Now I'm going to give her a little bit of a break here. These online concerts are still pretty new for most artists. A lot of them had never even tried such a thing prior to the COVID, so they - and the people who are trying to help broadcast them - are learning as they go. I haven't watched a lot of live shows on the Internet, but I've seen both Leslie Mendelson (and My Father's Place) and Blackmore's Night have problems with them. I guess the person who has done the best so far was Jeremy Gilchrist, and from what Denise tells me, he's got some other stuff going on right now and probably won't be on again anytime in the near future.

But the gist of the problem was this - for most of this show, Mree spent a ridiculous amount of time talking off the top of her head between songs and getting totally distracted by watching the chat rooms. When you could actually get her singing, the music was beautiful, but the delays, and the absent-minded chatter drove my poor little ADD brain berserk, to the point that I couldn't wait for the concert to be over. In all, it lasted about an hour-and-a-half from when I first tuned in until she played what she announced as her last song. She was going to stay on the air afterwards for a question-and-after session afterwards. And unless her audience talked her into going back on her word and playing more music at some point, it must have been a hell of a question-answer session - the show is up on YouTube now, and it's listed as being two hours and forty-two minutes long.

My point in all this isn't to bury Mree. I kind of hope she never reads this. (Of course you know how those things work out - witness the Wonderous Stories-Tommy debacle.) Or if she does read this, I hope she takes it to heart and realizes that what I'm really writing about how to not your fans crazy during live (or live broadcast) shows.

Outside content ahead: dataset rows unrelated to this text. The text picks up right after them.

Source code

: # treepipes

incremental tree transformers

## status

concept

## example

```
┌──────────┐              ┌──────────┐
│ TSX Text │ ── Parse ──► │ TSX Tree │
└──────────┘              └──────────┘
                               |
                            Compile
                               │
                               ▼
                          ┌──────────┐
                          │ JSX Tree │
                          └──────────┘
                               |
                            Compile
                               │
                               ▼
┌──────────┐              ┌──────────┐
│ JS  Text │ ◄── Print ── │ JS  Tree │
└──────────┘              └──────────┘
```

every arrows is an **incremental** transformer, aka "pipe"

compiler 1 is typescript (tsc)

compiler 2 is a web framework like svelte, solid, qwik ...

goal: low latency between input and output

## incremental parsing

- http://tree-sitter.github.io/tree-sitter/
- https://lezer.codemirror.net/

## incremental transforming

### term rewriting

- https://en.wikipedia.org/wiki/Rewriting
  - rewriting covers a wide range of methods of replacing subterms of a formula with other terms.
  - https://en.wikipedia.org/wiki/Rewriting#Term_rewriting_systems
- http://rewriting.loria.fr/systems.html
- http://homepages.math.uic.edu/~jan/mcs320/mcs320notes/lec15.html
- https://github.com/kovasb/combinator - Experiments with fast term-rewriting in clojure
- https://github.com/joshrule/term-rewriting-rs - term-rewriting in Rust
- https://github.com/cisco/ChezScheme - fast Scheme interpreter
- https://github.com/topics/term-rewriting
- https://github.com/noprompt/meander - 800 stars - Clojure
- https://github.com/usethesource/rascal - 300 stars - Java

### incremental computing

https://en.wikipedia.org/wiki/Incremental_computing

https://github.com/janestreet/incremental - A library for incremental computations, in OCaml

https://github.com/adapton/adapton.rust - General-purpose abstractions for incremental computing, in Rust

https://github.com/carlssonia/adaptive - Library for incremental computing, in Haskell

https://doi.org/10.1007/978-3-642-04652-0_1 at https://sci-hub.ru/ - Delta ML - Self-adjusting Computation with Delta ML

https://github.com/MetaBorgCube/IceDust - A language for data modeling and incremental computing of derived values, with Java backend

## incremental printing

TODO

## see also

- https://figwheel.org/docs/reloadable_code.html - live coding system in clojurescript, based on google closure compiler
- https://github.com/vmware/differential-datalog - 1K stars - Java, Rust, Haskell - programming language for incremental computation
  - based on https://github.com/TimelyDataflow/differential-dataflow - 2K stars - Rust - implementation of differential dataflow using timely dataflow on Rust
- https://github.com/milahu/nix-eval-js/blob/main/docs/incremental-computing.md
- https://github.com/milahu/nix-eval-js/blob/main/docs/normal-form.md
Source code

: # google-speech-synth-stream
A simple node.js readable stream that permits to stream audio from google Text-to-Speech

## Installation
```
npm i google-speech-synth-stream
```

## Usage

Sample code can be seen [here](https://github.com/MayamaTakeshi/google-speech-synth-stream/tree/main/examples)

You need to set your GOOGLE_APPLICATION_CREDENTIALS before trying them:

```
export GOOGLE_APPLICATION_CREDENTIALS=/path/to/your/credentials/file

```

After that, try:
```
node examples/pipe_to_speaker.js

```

My point is to tell young artists to try to think about how things feel from your audience's point of view. People are there to hear the music. If you have an interesting story to tell about the song you're about to play, excellent. But if you take a ton of time between songs, and if you just talk off the top of your head, or chatter on because you're nervous, it's going to be a frustrating experience for those listening at home. If there's a chatroom going, great - get somebody else to run it for you, so you can concentrate on the music.

Having said all of that, let me just repeat that Mree's new EP is excellent, and if you at all like her style of music (she's very Enya-esque), pick it up, and give it a listen. Having heard her two most recent EP's, I'm definitely going to pick up some of her earlier albums and check them out. If you want to hear this concert, it's there on YouTube, but don't judge her by that - she is much, much better than you'll see her here.

That's about it for now. The only Sputnik Music contest I've been involved in lately is a '90s One-Hit-Wonder contest. So maybe I'll tell you about it once it has concluded.

Anyway, I have to pee something fierce, and Denise just doo-dee-dooed me again it. Dammit! I've got to go!